事が終わったと感じたエースは、ひとまず無事を確認すべくフローラの元へ駆け寄った。
「スプリンコートさん大丈夫?」
「う、うん……」
その顔にはまだ少し恐怖が残っているようにも感じられるが、とりあえず落ち着きは取り戻している様子だ。それを見てこれなら大丈夫だろうと考えたエースの心にも、偽りのない平静が訪れる。
「ねぇ、今のって何だったんだろう」
「俺にも分からん。校長から、最近生徒を襲うやつがいるとは今朝聞いたけど、それは依頼帰りの生徒だけで、フローラはその例からは外れてるしなぁ……」
「そこら辺の細かい事情はまぁ気になるけど……そもそもなんでフローラが襲われたの? そんなこと、フローラはしないよ……?」
どこか自分に言い聞かせるようにも聞こえるセレシアのセリフ。それにはきっと、祈るような気持ちが含まれているのだろう。エースもフローラの人となりは十分に理解しているが、それが可能性の全否定を成しえないことも分かっている。

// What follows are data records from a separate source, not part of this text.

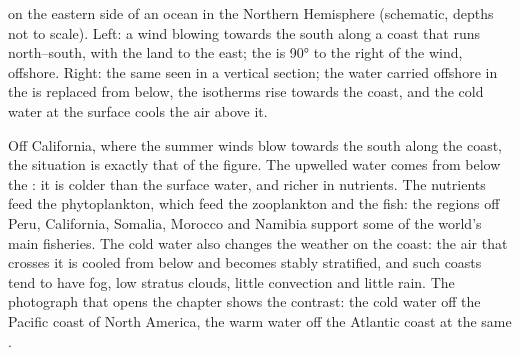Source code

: \begin{omfigure}

{\small {} on the eastern side of an ocean in the Northern
Hemisphere (schematic, depths not to scale). Left: a wind blowing towards the south
along a coast that runs north--south, with the land to the east; the  is \ang{90} to the right of the wind, offshore. Right: the same seen in a
vertical section; the water carried offshore in the  is replaced from
below, the isotherms rise towards the coast, and the cold water at the surface cools
the air above it.}
\label{fig:b1:ocean-circulation:upwelling}
\end{omfigure}

Off California, where the summer winds blow towards the south along the coast,
the situation is exactly that of the figure. The upwelled
water comes from below the : it is colder than the surface water, and
richer in nutrients. The nutrients feed the phytoplankton, which feed the
zooplankton and the fish: the  regions off Peru, California, Somalia,
Morocco and Namibia support some of the world's main fisheries. The cold water also
changes the weather on the coast: the air that crosses it is cooled from below and
becomes stably stratified, and such coasts tend to have fog, low stratus clouds,
little convection and little rain. The photograph that opens the chapter shows the
contrast: the cold water off the Pacific coast of North America, the warm water off
the Atlantic coast at the same .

「俺だって恨みを買うような人物じゃないってことは知ってるよ。でも、相手が襲った原因が恨みではなく妬みだったとしたら、本人の性格関係なく買ってしまうことは十二分にありえてしまう」
「それってつまり……?」
「これ俺の口から言えることじゃないから差し支えない表現にさせてもらうけど、妬みを買ってしまえるほど優れたものが、スプリンコートさんにはあるってこと」
「それなら、確かに襲われても……」
セレシアがエースの発言の意味を理解したのか頷き、その後すぐに自分の言葉にハッとしてすぐにフローラの顔を見る。エースの事実を述べた発言により曇り始めたフローラの表情は、発言したエースにとっても、見るに堪えないものだった。ただ、エースにも非がないことを分かっているセレシアは誰も責めることなく、そっとフローラに寄り添った。

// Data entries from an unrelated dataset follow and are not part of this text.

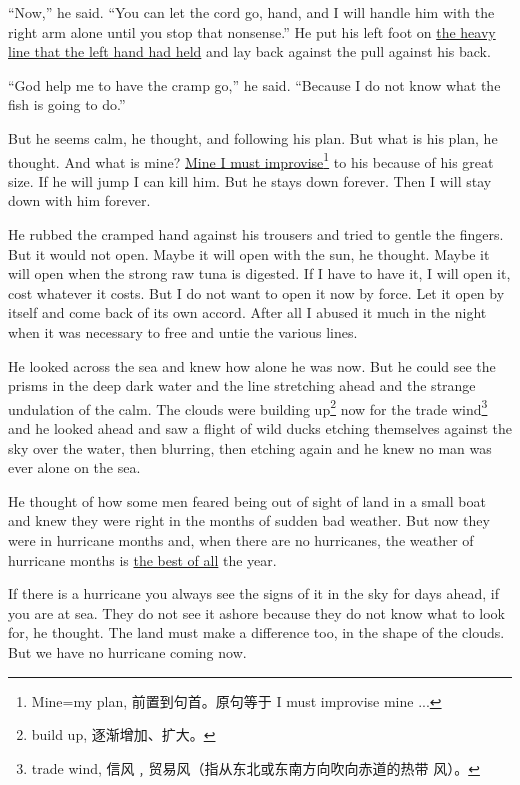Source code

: ``Now,'' he said. ``You can let the cord go, hand, and I will handle him
with the right arm alone until you stop that \gls{nonsense}.'' He put his
left foot on \uline{the heavy line that the left hand had held} and lay back
against the pull against his back.

``God help me to have the cramp go,'' he said. ``Because I do not know what
the fish is going to do.''

But he seems calm, he thought, and following his plan. But what is his plan,
he thought. And what is mine? \uline{Mine I must improvise}\footnote{Mine=my
  plan, 前置到句首。原句等于 I must improvise mine ...} to his because of
his great size. If he will jump I can kill him. But he stays down forever.
Then I will stay down with him forever.

He \gls{rubbed} the cramped hand against his trousers and tried to gentle the
fingers. But it would not open. Maybe it will open with the sun, he thought.
Maybe it will open when the strong raw tuna is \gls{digested}. If I have to
have it, I will open it, cost whatever it costs. But I do not want to open
it now by force. Let it open by itself and come back of its own
\gls{accord}. After all I \gls{abused} it much in the night when it was
necessary to free and \gls{untie} the \gls{various} lines.

He looked across the sea and knew how alone he was now. But he could see the
prisms in the deep dark water and the line \gls{stretching} ahead and the
strange \gls{undulation} of the calm. The clouds were building
up\footnote{build up, 逐渐增加、扩大。} now for the trade
wind\footnote{trade wind, 信风﹐贸易风（指从东北或东南方向吹向赤道的热带
  风）。} and he looked ahead and saw a \gls{flight} of wild ducks \gls{etching}
themselves against the sky over the water, then \gls{blurring}, then etching again
and he knew no man was ever alone on the sea.

He thought of how some men \gls{feared} being out of sight of land in a
small boat and knew they were right in the months of sudden bad weather. But
now they were in \gls{hurricane} months and, when there are no hurricanes, the
weather of hurricane months is \uline{the best of all} the year.

If there is a hurricane you always see the signs of it in the sky for days
ahead, if you are at sea. They do not see it \gls{ashore} because they do not know
what to look for, he thought. The land must make a difference too, in the
shape of the clouds. But we have no hurricane coming now.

「大丈夫だからね。誰かが妬んでこんな非道に走ってたとしても、あたしが守ってあげるから。あたしはずっとフローラの味方だから。心配しなくてもいいよ」
「うん……」
久しく見なかった、泣きそうな顔のフローラ。そんな彼女を優しく包み込むような言葉をかけ、静かに抱きしめるセレシア。
屋上を吹き抜ける風が髪や服の裾を揺らすその姿は、夕陽に照らされていることもあり、どこか美しく、儚いものに見えた。
そして、その重なり合う姿に対して働いたエースの感性は、後々になって真っ当なものであったと、知ることになる。